C’est ce projet qui, en 1932, donna naissance au Jugement moral chez l’enfant et qui explique son engagement au BIE. Dit autrement, Piaget a voulu combattre la guerre, le nationalisme et les idéologies totalitaires par une révolution éducative (cf. L’autre Piaget).

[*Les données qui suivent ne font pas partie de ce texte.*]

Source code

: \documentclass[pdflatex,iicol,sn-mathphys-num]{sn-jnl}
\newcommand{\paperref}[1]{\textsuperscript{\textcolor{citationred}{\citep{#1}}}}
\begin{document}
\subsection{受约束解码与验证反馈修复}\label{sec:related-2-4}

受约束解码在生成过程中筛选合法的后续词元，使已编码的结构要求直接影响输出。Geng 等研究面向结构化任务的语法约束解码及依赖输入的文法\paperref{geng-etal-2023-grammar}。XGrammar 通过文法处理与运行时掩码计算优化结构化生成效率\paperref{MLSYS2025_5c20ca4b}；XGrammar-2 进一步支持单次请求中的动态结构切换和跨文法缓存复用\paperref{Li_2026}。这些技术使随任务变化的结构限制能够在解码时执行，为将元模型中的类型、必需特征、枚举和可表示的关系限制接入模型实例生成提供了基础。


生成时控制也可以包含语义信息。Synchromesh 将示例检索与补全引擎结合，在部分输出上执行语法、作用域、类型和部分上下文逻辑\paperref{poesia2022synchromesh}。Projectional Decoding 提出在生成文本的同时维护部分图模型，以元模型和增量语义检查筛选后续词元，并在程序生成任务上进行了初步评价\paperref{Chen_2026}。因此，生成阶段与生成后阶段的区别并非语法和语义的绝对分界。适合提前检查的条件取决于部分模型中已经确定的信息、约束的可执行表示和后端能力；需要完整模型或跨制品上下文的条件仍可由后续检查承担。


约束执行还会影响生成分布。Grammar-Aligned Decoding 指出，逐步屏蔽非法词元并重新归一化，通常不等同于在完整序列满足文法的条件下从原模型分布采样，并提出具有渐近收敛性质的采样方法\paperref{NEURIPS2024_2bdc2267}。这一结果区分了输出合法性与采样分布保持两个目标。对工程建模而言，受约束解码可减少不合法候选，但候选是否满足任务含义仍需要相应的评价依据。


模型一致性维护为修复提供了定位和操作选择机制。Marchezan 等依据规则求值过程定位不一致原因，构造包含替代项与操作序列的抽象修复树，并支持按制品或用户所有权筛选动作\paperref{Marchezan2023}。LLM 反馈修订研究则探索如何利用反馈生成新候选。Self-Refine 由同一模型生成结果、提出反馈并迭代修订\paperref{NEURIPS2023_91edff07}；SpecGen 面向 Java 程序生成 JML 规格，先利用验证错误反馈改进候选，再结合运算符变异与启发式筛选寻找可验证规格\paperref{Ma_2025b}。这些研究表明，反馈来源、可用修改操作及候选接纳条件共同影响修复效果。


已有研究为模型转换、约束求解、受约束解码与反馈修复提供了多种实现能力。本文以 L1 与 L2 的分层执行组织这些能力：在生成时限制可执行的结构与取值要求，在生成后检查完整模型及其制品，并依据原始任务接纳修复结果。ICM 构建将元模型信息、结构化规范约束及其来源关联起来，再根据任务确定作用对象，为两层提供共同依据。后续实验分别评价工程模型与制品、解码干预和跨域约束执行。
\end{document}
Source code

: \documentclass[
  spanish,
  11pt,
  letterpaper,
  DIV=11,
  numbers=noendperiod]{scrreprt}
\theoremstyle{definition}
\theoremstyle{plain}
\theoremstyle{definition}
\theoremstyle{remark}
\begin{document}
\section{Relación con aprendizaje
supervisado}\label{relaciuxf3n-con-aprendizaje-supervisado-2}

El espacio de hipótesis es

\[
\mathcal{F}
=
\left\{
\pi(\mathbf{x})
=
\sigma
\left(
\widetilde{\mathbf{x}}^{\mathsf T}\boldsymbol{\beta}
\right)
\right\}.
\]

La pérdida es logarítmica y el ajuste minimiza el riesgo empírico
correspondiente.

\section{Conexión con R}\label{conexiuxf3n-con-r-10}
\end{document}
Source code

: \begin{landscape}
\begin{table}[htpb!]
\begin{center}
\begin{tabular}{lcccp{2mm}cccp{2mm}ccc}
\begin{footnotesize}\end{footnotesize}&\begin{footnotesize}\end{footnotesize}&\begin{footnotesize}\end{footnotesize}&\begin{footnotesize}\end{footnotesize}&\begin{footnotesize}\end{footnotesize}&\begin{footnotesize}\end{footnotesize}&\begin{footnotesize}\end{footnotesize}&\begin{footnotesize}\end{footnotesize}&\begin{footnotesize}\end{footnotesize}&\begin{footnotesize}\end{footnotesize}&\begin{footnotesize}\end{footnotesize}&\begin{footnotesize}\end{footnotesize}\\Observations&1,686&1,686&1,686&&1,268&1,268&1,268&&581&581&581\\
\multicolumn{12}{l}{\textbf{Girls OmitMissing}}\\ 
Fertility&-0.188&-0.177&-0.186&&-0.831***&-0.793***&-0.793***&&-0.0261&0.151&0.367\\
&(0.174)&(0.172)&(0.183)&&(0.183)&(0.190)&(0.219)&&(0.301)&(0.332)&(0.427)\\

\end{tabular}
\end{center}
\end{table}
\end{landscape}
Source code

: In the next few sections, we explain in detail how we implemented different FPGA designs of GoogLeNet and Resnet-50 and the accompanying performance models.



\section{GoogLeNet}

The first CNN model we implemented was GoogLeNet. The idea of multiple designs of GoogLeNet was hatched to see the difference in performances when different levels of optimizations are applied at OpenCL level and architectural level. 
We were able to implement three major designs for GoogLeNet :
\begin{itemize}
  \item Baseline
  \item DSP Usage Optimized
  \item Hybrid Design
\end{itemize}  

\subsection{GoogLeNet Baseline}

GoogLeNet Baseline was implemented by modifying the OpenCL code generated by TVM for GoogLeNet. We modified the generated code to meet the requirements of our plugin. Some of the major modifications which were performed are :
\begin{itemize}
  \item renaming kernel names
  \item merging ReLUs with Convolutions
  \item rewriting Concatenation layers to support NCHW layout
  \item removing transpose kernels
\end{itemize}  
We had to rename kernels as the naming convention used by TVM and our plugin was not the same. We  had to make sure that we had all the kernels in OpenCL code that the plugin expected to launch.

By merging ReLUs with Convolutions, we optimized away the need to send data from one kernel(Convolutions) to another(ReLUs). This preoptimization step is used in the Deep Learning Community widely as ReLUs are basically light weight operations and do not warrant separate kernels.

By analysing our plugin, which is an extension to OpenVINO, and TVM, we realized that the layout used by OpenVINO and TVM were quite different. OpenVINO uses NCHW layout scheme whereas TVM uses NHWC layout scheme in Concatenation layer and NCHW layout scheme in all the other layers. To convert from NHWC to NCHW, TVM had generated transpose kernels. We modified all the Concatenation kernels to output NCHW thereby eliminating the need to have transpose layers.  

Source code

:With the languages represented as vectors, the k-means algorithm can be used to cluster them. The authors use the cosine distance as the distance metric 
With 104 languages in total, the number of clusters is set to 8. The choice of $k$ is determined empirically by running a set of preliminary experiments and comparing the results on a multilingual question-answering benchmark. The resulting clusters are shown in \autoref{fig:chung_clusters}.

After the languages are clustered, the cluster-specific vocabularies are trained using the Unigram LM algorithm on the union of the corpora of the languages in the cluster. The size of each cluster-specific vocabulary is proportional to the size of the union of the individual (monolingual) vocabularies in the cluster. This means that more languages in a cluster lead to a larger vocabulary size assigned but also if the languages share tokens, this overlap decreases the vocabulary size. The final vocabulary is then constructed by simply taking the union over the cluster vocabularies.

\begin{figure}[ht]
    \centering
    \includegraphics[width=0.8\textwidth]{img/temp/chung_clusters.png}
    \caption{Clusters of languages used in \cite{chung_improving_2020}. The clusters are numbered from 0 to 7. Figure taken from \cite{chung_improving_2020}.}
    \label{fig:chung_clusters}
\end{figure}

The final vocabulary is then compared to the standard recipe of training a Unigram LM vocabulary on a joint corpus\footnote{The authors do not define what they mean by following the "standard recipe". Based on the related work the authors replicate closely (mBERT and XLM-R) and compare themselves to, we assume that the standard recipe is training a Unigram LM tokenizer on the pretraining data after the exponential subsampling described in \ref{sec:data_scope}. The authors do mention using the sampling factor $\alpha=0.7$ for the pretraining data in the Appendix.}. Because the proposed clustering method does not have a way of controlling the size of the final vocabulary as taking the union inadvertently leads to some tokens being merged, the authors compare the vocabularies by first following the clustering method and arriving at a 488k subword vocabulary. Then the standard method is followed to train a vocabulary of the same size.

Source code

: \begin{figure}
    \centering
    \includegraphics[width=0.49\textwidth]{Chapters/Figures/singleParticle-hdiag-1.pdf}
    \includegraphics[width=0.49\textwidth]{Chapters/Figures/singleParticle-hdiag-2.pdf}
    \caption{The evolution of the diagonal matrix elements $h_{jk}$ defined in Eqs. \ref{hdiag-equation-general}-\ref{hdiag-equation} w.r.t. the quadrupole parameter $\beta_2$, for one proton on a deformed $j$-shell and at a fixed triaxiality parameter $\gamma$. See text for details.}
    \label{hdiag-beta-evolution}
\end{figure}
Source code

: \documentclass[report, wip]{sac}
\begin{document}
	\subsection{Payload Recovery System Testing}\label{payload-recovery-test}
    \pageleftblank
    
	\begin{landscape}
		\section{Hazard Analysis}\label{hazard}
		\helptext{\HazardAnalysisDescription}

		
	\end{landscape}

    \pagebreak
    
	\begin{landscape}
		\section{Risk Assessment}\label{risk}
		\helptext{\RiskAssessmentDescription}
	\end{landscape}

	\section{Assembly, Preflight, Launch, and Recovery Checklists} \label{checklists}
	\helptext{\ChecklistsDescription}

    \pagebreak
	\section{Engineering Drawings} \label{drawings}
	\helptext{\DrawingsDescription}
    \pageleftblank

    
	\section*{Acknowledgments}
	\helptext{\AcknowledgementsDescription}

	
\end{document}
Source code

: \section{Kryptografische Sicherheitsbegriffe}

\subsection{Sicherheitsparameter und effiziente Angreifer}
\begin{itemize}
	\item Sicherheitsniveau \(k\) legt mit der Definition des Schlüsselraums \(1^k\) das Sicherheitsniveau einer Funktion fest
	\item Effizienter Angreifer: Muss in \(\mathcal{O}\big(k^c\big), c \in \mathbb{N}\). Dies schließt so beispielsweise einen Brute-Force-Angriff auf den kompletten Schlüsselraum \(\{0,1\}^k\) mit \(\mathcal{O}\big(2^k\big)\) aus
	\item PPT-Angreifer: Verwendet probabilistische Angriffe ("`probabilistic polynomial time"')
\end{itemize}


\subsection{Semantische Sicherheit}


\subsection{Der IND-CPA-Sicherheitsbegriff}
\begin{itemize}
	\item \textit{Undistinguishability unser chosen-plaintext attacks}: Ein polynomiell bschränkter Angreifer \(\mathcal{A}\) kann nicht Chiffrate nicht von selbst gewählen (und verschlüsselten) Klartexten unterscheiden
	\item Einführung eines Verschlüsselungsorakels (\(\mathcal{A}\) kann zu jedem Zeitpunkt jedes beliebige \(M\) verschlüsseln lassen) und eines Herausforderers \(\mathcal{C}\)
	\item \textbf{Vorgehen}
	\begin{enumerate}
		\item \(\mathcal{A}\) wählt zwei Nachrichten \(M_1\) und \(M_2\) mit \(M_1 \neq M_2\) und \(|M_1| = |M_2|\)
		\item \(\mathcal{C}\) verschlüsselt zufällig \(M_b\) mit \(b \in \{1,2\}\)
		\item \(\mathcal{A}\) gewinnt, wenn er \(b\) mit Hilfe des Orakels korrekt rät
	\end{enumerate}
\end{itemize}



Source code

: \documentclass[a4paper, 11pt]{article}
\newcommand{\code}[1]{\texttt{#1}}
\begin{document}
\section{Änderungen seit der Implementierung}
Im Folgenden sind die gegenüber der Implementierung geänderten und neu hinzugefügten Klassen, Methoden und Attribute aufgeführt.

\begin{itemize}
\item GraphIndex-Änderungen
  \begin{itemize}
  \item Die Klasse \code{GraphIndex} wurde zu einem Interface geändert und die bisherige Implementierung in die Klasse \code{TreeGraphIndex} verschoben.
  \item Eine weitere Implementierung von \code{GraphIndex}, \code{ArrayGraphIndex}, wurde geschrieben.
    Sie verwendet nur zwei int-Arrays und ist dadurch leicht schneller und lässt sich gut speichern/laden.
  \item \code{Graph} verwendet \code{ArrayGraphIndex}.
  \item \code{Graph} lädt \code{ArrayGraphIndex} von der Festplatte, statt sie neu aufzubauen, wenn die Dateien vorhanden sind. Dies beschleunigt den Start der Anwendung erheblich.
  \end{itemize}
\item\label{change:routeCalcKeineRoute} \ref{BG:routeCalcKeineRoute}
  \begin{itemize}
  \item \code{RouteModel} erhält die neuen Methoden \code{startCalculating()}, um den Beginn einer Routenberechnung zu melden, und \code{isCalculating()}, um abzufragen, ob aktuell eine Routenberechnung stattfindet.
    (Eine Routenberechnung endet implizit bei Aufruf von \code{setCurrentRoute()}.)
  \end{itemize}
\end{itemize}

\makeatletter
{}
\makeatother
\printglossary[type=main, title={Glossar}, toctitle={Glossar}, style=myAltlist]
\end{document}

S’agit-il d’une utopie ? Certes, en son temps, l’éducation qu’il prônait n’a pas permis d’éviter ni la Deuxième guerre mondiale, ni les régimes totalitaires. Mais l’éducation agit à très long terme et la prise de conscience qui s’opère sous nos yeux au niveau mondial – concernant les droits de l’homme, de la femme, de l’enfant, le respect des minorités, le respect de la différence, la protection de notre planète, le Tribunal Pénal International jugeant les tortionnaires de pays lointains…– correspond à la lente transformation de l’humanité en vue de laquelle Piaget éducateur milita au BIE pendant quatre décennies.

[modifier] Bibliographie

  1. Dubar, C. (1991). La socialisation". Paris: A. Colin.
  2. Piaget, J. (1923). Le langage et la pensée chez l’enfant.Neuchatel:Delachaux et Niestlé.
  3. Piaget, J.(1932). Le jugement moral chez l'enfant. Paris: Alcan.
  4. Piaget, J.(1965). Etudes sociologiques. Paris: Droz.
  5. Piaget, J.(1972). Psychologie et pédagogie. Paris: Médiations.
  6. Piaget, J.(1972). Où va l'éducation?.Paris: Médiations.
  7. Piaget, J.(1983). Psychogenèse et histoire des sciences. Paris:PUF.
  8. Piaget, J. (1997a). L’éducation morale à l’école. De l’éducation du citoyen à l’éducation internationale. Textes réunis et annotés, préface et postface de Constantin Xypas. Paris: Anthropos.
  9. Spitz, R. (1968). De la naissance à la parole. Paris :PUF.
  10. Xypas, C. (1997b). Piaget et l’éducation. Paris : PUF.
  11. Xypas, C. (2001a). L’autre Piaget. Cheminement intellectuel d’un éducateur d'humanité. Paris : L’Harmattan.
  12. Xypas, C. (2001b). Les stades du développement affectif selon Piaget. Paris: L’Harmattan.